Artist Statement(English / Final)

Yasunori Sakakibara

I am a painter who works across cities, cultures, and layers of time.
Born in Japan and trained in Tokyo, my artistic practice has been shaped by long-term engagement with Southeast Asia, India, and Guam. Rather than belonging to a single national or stylistic tradition, my work emerges from movement—between places, histories, and states of consciousness.

My paintings often depict cities and landscapes without human faces.
Yet human presence is central. Fear, solitude, memory, joy, and resilience are embedded in architecture, streets, light, and shadow. I paint cities, but what I seek to reveal is human psychology—the instability, vulnerability, and quiet strength that define our inner lives.

Technically, my work is grounded in a deep study of Northern Renaissance painting, including layered oil techniques and egg tempera traditions. I am drawn to methods that require time, patience, and accumulation. These techniques allow light to emerge from within the image, creating a sense of depth where one scene seems to contain another beneath it.

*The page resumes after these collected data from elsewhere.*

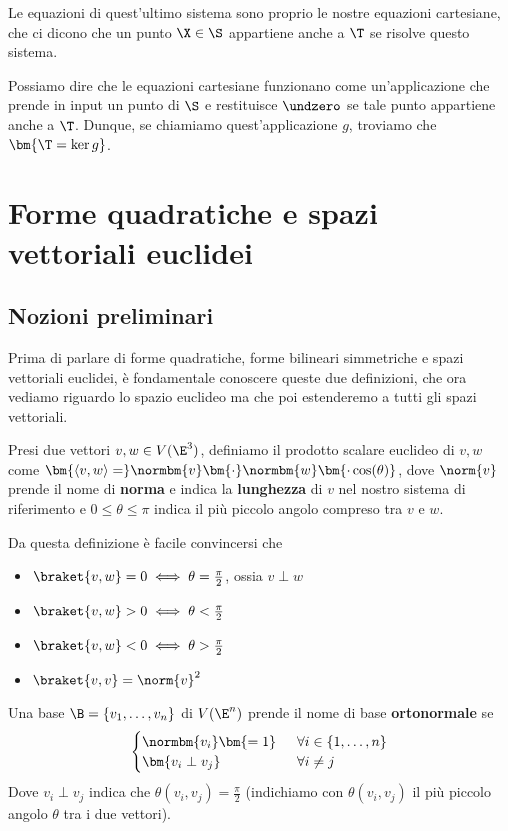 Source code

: \documentclass[11pt, a4paper, titlepage, oneside]{scrbook}
\begin{document}
Le equazioni di quest'ultimo sistema sono proprio le nostre equazioni cartesiane, che ci dicono che un punto $\X \in \S$ appartiene anche a $\T$ se risolve questo sistema. 

Possiamo dire che le equazioni cartesiane funzionano come un'applicazione che prende in input un punto di $\S$ e restituisce $\undzero$ se tale punto appartiene anche a $\T$. Dunque, se chiamiamo quest'applicazione $g$, troviamo che $\bm{\T = \ker g}$.

\chapter{Forme quadratiche e spazi vettoriali euclidei}

\section{Nozioni preliminari}

Prima di parlare di forme quadratiche, forme bilineari simmetriche e spazi vettoriali euclidei, è fondamentale conoscere queste due definizioni, che ora vediamo riguardo lo spazio euclideo ma che poi estenderemo a tutti gli spazi vettoriali.

\begin{Definizione}
\label{def-prodotto-scalare-euclideo-E^3}
Presi due vettori $v,w \in V(\E^3)$, definiamo il prodotto scalare euclideo di $v,w$ come $ \bm{\langle v,w \rangle =} \normbm{v} \bm{\cdot} \normbm{w} \bm{\cdot \cos(\theta)}$, dove $\norm{v}$ prende il nome di \textbf{norma} e indica la \textbf{lunghezza} di $v$ nel nostro sistema di riferimento e $0 \leq \theta \leq \pi$ indica il più piccolo angolo compreso tra $v$ e $w$.
\end{Definizione}

Da questa definizione è facile convincersi che
\begin{itemize}
    \item $\braket{v,w} = 0 \iff \theta = \frac{\pi}{2}$, ossia $v \perp w$
    \item $\braket{v,w} > 0 \iff \theta < \frac{\pi}{2}$
    \item $\braket{v,w} < 0 \iff \theta > \frac{\pi}{2}$
    \item $\braket{v,v} = \norm{v}^2$
\end{itemize}

\begin{Definizione}
\label{def-base-ortonormale}
Una base $\B = \{v_1, \ldots, v_n\}$ di $V(\E^n)$ prende il nome di base \textbf{ortonormale} se 
\[
\begin{cases}
\normbm{v_i} \bm{= 1} &\enspace \forall i \in \{1, \ldots, n\}  \\
\bm{v_i \perp v_j} &\enspace \forall i \neq j 
\end{cases}
\]
Dove $v_i \perp v_j$ indica che $\theta(v_i, v_j) = \frac{\pi}{2}$ (indichiamo con $\theta(v_i,v_j)$ il più piccolo angolo $\theta$ tra i due vettori).
\end{Definizione}
\end{document}
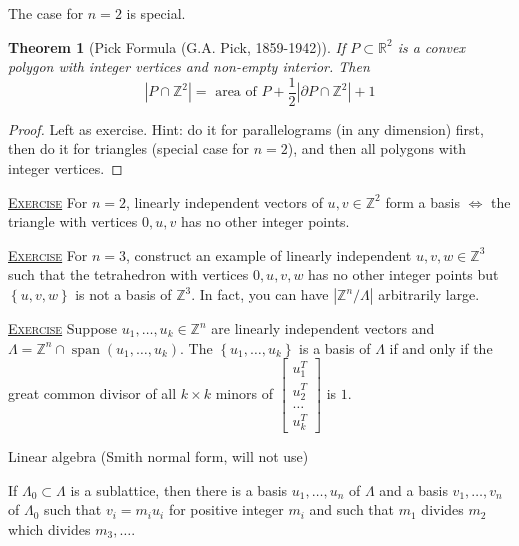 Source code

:\documentclass{report}
\newcommand{\R}{\mathbb{R}}
\newcommand{\Z}{\mathbb{Z}}
\newcommand{\set}[1]{\left\{ #1 \right\}}
\newcommand{\fancyem}[1]{\underline{\textsc{#1}}}
\newtheorem{theorem}{Theorem}[section]
\theoremstyle{definition}
\theoremstyle{remark}
\numberwithin{equation}{section}
\begin{document}
The case for $n = 2$ is special. 
\begin{theorem}[Pick Formula (G.A. Pick, 1859-1942)]
    If $P \subset \R^2$ is a convex polygon with integer vertices and non-empty interior. Then \[
    |P \cap \Z^2| = \text{ area of } P + \frac{1}{2}|\partial P \cap \Z^2| + 1
    \]
\end{theorem}
\begin{proof}
    Left as exercise. Hint: do it for parallelograms (in any dimension) first, then do it for triangles (special case for $n = 2$), and then all polygons with integer vertices.
\end{proof}

\fancyem{Exercise} For $n = 2$, linearly independent vectors of $u, v \in \Z^2$ form a basis $\iff$ the triangle with vertices $0, u, v$ has no other integer points.

\fancyem{Exercise} For $n = 3$, construct an example of linearly independent $u, v, w \in \Z^3$ such that the tetrahedron  with vertices $0, u, v, w$ has no other integer points but $\set{u, v, w}$ is not a basis of $\Z^3$. In fact, you can have $|\Z^n/\Lambda|$ arbitrarily large.

\fancyem{Exercise} Suppose $u_1, \ldots, u_k \in \Z^n$ are linearly independent vectors and $\Lambda = \Z^n \cap \operatorname{span}(u_1, \ldots, u_k)$. The $\set{u_1, \ldots, u_k}$ is a basis of $\Lambda$ if and only if the great common divisor of all $k \times k$ minors of $\begin{bmatrix}
    u_1^T \\
    u_2^T \\
    \ldots \\
    u_k^T
\end{bmatrix}$ is $1$.

Linear algebra (Smith normal form, will not use)

If $\Lambda_0 \subset \Lambda$ is a sublattice, then there is a basis $u_1, \ldots, u_n$ of $\Lambda$ and a basis $v_1, \ldots, v_n$ of $\Lambda_0$ such that $v_i = m_iu_i$ for positive integer $m_i$ and such that $m_1$ divides $m_2$ which divides $m_3, \ldots$.
\end{document}
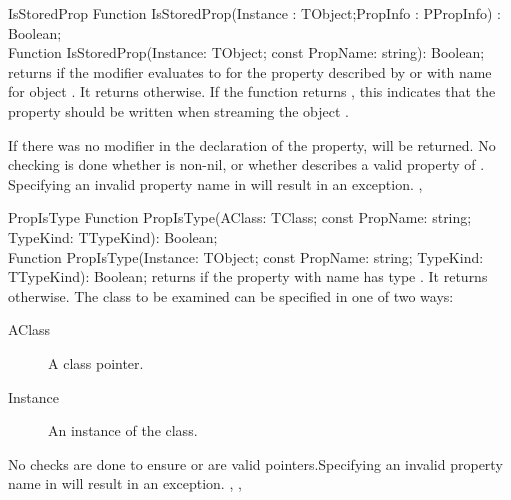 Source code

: \begin{function}{IsStoredProp}
\Declaration
Function IsStoredProp(Instance : TObject;PropInfo : PPropInfo) : Boolean;\\
Function IsStoredProp(Instance: TObject; const PropName: string): Boolean; 
\Description
{} returns  if the  modifier evaluates
to  for the property described by  or with name
 for object . 
It returns  otherwise. If the function returns
, this indicates that the property should be written when
streaming the object .

If there was no  modifier in the declaration of the property, 
 will be returned. 
\Errors
No checking is done whether  is non-nil, or whether
 describes a valid property of .
Specifying an invalid property name in  will result in an
 exception.                                                 
\SeeAlso
{}, 
\end{function}

\begin{function}{PropIsType}
\Declaration
Function PropIsType(AClass: TClass; 
                    const PropName: string; TypeKind: TTypeKind): Boolean;\\
Function PropIsType(Instance: TObject; 
                    const PropName: string; TypeKind: TTypeKind): Boolean;              
\Description
{} returns  if the property with name 
has type . It returns  otherwise. The class to be
examined can be specified in one of two ways:
\begin{description}
\item[AClass] A class pointer. 
\item[Instance] An instance of the class.
\end{description}
\Errors
No checks are done to ensure  or  are valid
pointers.Specifying an invalid property name in  will result
in an  exception.                                                 
\SeeAlso
{}, , 
\end{function}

At the same time, my practice is strongly influenced by Buddhist art and philosophy, particularly its sense of silence, meditation, and transcendence. When I use Buddhist motifs, they are not religious symbols but existential questions—about freedom, impermanence, and the human desire to go beyond visible reality.

Cities such as Tokyo, Kolkata, Bangkok, and locations like Guam appear repeatedly in my work. These places are not treated as documentary subjects but as living, myth-like spaces where history, memory, and contemporary life intersect. Each canvas functions as a pan-focused field, where center and periphery hold equal importance, and multiple narratives coexist.

I aim to create paintings that are not driven by trends or technology, but by time. My goal is to make works that can endure—paintings that will continue to speak a hundred years from now, even as styles and tools change. Ultimately, I hope my work offers viewers a path toward an inner, quiet freedom: a space to walk through with their own memories, uncertainties, solitude, and strength.